BEGIN
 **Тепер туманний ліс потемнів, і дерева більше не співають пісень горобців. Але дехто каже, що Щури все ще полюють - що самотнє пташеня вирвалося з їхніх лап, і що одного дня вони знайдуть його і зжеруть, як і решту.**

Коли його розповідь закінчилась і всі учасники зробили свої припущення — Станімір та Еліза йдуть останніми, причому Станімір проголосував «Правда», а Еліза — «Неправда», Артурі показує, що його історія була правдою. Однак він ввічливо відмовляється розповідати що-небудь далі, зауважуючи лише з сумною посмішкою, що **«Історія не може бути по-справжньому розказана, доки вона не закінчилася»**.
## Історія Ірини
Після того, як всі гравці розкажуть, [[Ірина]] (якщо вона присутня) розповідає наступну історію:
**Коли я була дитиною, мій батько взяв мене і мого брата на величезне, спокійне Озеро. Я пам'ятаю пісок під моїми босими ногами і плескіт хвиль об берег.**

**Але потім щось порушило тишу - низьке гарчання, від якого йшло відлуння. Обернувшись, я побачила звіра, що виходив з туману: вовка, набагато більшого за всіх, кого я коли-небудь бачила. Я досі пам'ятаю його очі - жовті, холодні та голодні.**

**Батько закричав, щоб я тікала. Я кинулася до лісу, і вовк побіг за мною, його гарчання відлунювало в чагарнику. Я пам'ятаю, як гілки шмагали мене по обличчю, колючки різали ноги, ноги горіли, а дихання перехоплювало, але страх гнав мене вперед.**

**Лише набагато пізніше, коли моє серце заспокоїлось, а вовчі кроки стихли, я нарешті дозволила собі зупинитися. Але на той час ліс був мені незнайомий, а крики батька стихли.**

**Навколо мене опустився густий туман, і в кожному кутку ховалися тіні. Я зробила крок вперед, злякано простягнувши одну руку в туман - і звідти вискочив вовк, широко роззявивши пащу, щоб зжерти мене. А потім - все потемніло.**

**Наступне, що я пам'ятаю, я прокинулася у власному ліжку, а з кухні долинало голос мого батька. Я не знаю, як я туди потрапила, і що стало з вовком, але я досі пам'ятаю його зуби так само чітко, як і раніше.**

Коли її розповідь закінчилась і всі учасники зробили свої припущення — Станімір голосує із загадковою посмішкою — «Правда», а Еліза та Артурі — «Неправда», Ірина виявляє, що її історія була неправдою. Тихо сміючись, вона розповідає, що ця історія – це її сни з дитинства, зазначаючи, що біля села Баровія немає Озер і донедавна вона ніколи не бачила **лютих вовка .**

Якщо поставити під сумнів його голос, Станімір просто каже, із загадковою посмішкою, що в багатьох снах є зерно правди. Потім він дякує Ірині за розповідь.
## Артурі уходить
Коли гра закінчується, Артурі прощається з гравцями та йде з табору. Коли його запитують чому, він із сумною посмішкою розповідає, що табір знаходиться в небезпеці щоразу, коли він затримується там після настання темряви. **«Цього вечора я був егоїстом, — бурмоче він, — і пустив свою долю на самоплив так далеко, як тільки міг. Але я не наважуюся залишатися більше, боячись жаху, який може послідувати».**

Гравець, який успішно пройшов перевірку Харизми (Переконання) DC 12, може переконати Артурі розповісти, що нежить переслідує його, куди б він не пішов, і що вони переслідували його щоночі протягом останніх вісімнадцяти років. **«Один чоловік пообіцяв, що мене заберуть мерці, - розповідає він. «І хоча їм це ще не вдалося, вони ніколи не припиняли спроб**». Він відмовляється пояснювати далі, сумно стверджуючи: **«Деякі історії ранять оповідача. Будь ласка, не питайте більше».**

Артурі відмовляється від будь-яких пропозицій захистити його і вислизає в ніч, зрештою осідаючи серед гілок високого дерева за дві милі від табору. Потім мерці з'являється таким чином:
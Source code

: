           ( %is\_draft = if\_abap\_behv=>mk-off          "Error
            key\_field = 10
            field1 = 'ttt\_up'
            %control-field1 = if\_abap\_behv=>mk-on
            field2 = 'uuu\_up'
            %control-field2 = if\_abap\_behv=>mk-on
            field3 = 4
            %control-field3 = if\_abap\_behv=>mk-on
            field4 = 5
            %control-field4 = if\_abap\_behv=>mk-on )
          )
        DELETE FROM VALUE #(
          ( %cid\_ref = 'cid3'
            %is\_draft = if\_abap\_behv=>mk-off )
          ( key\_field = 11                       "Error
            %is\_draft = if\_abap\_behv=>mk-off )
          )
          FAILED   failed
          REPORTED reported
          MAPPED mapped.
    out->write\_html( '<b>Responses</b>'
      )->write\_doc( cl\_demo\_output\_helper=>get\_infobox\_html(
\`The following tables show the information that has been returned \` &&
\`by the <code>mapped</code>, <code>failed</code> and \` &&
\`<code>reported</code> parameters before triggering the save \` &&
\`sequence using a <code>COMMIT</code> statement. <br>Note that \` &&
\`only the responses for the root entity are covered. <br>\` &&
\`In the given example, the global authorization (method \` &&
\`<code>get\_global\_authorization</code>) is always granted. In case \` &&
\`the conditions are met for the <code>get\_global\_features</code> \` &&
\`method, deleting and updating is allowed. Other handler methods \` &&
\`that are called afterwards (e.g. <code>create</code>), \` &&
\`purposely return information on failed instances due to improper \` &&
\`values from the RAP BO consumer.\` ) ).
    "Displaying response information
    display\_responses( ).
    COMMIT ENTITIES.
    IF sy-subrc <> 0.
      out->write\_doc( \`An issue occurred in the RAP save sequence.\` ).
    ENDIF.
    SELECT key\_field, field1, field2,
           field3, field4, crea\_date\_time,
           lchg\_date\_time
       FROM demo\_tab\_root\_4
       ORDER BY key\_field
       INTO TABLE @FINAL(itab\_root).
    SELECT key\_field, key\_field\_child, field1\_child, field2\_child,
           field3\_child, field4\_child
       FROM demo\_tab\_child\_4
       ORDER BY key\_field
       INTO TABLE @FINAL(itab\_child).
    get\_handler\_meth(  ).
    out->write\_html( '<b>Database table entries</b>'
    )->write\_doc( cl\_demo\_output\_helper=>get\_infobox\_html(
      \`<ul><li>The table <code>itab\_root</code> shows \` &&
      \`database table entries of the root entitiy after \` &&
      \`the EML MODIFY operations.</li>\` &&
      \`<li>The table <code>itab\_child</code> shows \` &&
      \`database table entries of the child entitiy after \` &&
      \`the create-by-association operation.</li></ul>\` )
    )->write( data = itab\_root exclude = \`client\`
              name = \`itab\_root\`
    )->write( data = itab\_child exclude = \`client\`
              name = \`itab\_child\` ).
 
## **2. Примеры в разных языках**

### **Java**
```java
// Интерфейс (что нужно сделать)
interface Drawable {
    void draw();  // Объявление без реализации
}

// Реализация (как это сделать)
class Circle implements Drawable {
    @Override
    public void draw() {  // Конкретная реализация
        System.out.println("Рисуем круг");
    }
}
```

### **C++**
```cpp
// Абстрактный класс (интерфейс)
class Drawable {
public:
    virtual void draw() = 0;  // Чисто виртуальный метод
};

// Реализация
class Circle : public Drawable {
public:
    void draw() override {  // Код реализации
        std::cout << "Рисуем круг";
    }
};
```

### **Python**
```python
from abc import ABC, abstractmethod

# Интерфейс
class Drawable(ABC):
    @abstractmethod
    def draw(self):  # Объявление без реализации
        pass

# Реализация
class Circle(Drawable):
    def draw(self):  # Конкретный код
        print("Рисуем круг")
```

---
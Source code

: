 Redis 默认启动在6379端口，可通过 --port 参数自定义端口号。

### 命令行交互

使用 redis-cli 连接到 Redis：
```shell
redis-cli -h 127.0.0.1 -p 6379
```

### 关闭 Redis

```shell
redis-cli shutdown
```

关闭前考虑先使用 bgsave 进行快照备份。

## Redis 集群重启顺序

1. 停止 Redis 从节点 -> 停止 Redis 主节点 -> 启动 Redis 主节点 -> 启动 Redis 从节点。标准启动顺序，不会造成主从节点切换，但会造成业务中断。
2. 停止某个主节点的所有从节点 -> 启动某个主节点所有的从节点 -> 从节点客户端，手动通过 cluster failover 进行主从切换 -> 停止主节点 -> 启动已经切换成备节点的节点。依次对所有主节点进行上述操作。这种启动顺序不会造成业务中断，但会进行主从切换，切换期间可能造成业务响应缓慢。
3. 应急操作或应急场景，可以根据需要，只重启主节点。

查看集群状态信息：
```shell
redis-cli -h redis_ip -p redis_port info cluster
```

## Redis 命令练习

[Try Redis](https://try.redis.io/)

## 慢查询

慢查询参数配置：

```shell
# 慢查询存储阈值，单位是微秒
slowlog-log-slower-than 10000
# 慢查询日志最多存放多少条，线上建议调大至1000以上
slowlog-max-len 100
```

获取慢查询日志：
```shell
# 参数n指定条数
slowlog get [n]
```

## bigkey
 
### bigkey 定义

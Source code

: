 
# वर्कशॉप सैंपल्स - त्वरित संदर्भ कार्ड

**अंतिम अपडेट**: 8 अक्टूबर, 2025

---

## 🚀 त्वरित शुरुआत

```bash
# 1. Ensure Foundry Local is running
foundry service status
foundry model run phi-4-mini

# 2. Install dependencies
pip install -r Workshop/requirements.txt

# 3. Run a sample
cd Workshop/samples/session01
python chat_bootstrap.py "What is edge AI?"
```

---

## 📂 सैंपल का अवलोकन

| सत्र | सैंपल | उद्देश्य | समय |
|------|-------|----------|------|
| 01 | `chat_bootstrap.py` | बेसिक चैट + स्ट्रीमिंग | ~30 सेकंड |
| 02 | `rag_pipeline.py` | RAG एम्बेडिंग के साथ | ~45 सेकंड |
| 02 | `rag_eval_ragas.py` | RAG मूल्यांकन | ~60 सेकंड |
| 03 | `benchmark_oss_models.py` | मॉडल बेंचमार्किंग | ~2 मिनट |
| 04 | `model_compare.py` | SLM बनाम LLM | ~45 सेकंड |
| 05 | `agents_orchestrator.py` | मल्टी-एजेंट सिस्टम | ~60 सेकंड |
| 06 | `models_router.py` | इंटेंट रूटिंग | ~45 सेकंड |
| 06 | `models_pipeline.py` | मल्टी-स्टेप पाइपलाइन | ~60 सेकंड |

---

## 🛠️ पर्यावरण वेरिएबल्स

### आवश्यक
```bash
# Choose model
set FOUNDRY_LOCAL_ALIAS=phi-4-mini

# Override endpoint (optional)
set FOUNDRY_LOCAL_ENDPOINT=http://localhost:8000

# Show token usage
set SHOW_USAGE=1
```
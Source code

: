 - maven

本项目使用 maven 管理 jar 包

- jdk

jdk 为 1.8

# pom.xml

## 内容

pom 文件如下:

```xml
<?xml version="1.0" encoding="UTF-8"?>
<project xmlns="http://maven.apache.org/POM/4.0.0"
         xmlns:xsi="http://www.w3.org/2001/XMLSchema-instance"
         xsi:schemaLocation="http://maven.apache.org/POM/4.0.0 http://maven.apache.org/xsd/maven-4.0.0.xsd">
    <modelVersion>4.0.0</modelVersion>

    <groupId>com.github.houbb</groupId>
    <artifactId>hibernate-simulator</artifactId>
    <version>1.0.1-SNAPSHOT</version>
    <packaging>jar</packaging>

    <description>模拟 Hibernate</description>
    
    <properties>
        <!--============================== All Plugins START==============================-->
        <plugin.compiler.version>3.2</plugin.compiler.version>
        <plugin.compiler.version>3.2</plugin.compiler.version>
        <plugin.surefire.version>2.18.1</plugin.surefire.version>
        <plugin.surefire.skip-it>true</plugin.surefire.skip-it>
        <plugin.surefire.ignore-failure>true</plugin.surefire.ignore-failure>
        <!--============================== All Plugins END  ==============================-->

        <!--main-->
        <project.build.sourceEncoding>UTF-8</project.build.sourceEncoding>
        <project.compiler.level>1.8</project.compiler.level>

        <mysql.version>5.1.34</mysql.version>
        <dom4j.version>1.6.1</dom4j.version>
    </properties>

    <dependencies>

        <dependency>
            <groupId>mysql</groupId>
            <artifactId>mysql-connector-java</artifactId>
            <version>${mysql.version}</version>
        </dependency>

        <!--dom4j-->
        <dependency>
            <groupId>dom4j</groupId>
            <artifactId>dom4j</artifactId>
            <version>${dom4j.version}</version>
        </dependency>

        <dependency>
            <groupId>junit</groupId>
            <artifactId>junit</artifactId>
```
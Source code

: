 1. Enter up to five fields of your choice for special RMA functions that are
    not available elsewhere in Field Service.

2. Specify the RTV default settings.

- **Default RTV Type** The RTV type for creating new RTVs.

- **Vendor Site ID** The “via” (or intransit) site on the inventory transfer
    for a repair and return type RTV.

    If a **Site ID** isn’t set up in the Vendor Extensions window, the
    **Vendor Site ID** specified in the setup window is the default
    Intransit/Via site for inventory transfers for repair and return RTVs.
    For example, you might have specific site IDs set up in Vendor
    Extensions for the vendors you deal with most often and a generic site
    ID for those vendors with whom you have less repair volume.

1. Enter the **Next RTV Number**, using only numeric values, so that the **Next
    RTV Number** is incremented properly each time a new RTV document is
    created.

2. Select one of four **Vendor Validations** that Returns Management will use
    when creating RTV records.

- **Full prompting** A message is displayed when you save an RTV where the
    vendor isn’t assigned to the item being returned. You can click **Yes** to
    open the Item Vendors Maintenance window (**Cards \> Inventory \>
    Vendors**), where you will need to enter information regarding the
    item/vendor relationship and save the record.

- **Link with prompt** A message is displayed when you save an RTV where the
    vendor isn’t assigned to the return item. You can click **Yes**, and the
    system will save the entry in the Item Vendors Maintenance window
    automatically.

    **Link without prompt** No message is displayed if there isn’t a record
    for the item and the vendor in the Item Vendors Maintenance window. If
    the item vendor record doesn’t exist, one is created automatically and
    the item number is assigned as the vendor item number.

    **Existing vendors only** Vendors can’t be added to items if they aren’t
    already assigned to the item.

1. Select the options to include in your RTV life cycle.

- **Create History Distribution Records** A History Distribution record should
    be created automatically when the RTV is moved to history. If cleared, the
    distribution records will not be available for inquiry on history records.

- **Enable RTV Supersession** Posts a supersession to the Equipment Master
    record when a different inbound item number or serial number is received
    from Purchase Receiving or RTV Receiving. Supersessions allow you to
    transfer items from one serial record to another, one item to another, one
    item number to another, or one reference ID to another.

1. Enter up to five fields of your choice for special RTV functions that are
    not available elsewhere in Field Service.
END
- Brief
Copy the entries above exactly, but only from the line holding "2. Specify the RTV default settings." through the line holding "Vendors**), where you", both included.

- Response for this exercise
2. Specify the RTV default settings.

- **Default RTV Type** The RTV type for creating new RTVs.

- **Vendor Site ID** The “via” (or intransit) site on the inventory transfer
    for a repair and return type RTV.

    If a **Site ID** isn’t set up in the Vendor Extensions window, the
    **Vendor Site ID** specified in the setup window is the default
    Intransit/Via site for inventory transfers for repair and return RTVs.
    For example, you might have specific site IDs set up in Vendor
    Extensions for the vendors you deal with most often and a generic site
    ID for those vendors with whom you have less repair volume.

1. Enter the **Next RTV Number**, using only numeric values, so that the **Next
    RTV Number** is incremented properly each time a new RTV document is
    created.

2. Select one of four **Vendor Validations** that Returns Management will use
    when creating RTV records.

- **Full prompting** A message is displayed when you save an RTV where the
    vendor isn’t assigned to the item being returned. You can click **Yes** to
    open the Item Vendors Maintenance window (**Cards \> Inventory \>
    Vendors**), where you will need to enter information regarding the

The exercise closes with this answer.